**EXERCISE GOAL:**
Every line of the data is to be reproduced exactly.

___ INPUT

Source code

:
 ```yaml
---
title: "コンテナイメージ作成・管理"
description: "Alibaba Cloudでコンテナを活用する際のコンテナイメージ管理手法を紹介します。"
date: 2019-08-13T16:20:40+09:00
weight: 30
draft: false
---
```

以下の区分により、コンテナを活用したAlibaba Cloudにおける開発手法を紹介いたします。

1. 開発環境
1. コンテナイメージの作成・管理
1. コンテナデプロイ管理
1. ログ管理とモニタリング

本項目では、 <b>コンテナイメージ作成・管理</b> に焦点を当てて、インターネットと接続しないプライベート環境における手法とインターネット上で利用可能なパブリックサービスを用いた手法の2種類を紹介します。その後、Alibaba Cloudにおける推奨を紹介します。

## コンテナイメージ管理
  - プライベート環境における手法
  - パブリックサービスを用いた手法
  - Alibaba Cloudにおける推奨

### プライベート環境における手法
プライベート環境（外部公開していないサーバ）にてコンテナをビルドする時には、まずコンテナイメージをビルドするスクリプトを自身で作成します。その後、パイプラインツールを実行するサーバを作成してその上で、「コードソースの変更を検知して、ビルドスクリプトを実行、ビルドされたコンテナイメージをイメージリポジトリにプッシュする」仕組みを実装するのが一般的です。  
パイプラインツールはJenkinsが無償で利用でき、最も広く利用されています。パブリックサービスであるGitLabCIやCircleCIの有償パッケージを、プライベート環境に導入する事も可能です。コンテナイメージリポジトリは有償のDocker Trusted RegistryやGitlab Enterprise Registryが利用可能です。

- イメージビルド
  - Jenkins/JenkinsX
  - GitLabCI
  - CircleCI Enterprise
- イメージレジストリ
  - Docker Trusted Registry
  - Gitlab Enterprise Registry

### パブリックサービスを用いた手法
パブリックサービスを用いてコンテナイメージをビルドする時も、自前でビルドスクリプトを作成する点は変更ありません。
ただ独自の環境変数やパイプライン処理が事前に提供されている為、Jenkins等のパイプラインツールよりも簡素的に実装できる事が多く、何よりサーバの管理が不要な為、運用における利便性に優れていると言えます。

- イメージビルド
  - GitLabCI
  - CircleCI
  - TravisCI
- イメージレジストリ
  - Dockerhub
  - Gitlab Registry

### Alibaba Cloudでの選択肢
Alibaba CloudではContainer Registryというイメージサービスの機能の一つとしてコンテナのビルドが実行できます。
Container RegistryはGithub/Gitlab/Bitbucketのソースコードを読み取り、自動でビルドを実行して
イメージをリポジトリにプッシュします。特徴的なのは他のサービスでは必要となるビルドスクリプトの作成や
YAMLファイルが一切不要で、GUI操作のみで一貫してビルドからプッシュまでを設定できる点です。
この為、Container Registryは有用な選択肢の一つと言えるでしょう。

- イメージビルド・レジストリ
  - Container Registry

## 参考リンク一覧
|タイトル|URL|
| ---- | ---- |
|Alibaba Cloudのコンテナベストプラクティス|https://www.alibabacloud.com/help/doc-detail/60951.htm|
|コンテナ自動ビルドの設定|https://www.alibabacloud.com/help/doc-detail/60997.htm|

______

**SOLUTION TO THIS EXERCISE:**
Source code

:
 ```yaml
---
title: "コンテナイメージ作成・管理"
description: "Alibaba Cloudでコンテナを活用する際のコンテナイメージ管理手法を紹介します。"
date: 2019-08-13T16:20:40+09:00
weight: 30
draft: false
---
```

以下の区分により、コンテナを活用したAlibaba Cloudにおける開発手法を紹介いたします。

1. 開発環境
1. コンテナイメージの作成・管理
1. コンテナデプロイ管理
1. ログ管理とモニタリング

本項目では、 <b>コンテナイメージ作成・管理</b> に焦点を当てて、インターネットと接続しないプライベート環境における手法とインターネット上で利用可能なパブリックサービスを用いた手法の2種類を紹介します。その後、Alibaba Cloudにおける推奨を紹介します。

## コンテナイメージ管理
  - プライベート環境における手法
  - パブリックサービスを用いた手法
  - Alibaba Cloudにおける推奨

### プライベート環境における手法
プライベート環境（外部公開していないサーバ）にてコンテナをビルドする時には、まずコンテナイメージをビルドするスクリプトを自身で作成します。その後、パイプラインツールを実行するサーバを作成してその上で、「コードソースの変更を検知して、ビルドスクリプトを実行、ビルドされたコンテナイメージをイメージリポジトリにプッシュする」仕組みを実装するのが一般的です。  
パイプラインツールはJenkinsが無償で利用でき、最も広く利用されています。パブリックサービスであるGitLabCIやCircleCIの有償パッケージを、プライベート環境に導入する事も可能です。コンテナイメージリポジトリは有償のDocker Trusted RegistryやGitlab Enterprise Registryが利用可能です。

- イメージビルド
  - Jenkins/JenkinsX
  - GitLabCI
  - CircleCI Enterprise
- イメージレジストリ
  - Docker Trusted Registry
  - Gitlab Enterprise Registry

### パブリックサービスを用いた手法
パブリックサービスを用いてコンテナイメージをビルドする時も、自前でビルドスクリプトを作成する点は変更ありません。
ただ独自の環境変数やパイプライン処理が事前に提供されている為、Jenkins等のパイプラインツールよりも簡素的に実装できる事が多く、何よりサーバの管理が不要な為、運用における利便性に優れていると言えます。

- イメージビルド
  - GitLabCI
  - CircleCI
  - TravisCI
- イメージレジストリ
  - Dockerhub
  - Gitlab Registry

### Alibaba Cloudでの選択肢
Alibaba CloudではContainer Registryというイメージサービスの機能の一つとしてコンテナのビルドが実行できます。
Container RegistryはGithub/Gitlab/Bitbucketのソースコードを読み取り、自動でビルドを実行して
イメージをリポジトリにプッシュします。特徴的なのは他のサービスでは必要となるビルドスクリプトの作成や
YAMLファイルが一切不要で、GUI操作のみで一貫してビルドからプッシュまでを設定できる点です。
この為、Container Registryは有用な選択肢の一つと言えるでしょう。

- イメージビルド・レジストリ
  - Container Registry

## 参考リンク一覧
|タイトル|URL|
| ---- | ---- |
|Alibaba Cloudのコンテナベストプラクティス|https://www.alibabacloud.com/help/doc-detail/60951.htm|
|コンテナ自動ビルドの設定|https://www.alibabacloud.com/help/doc-detail/60997.htm|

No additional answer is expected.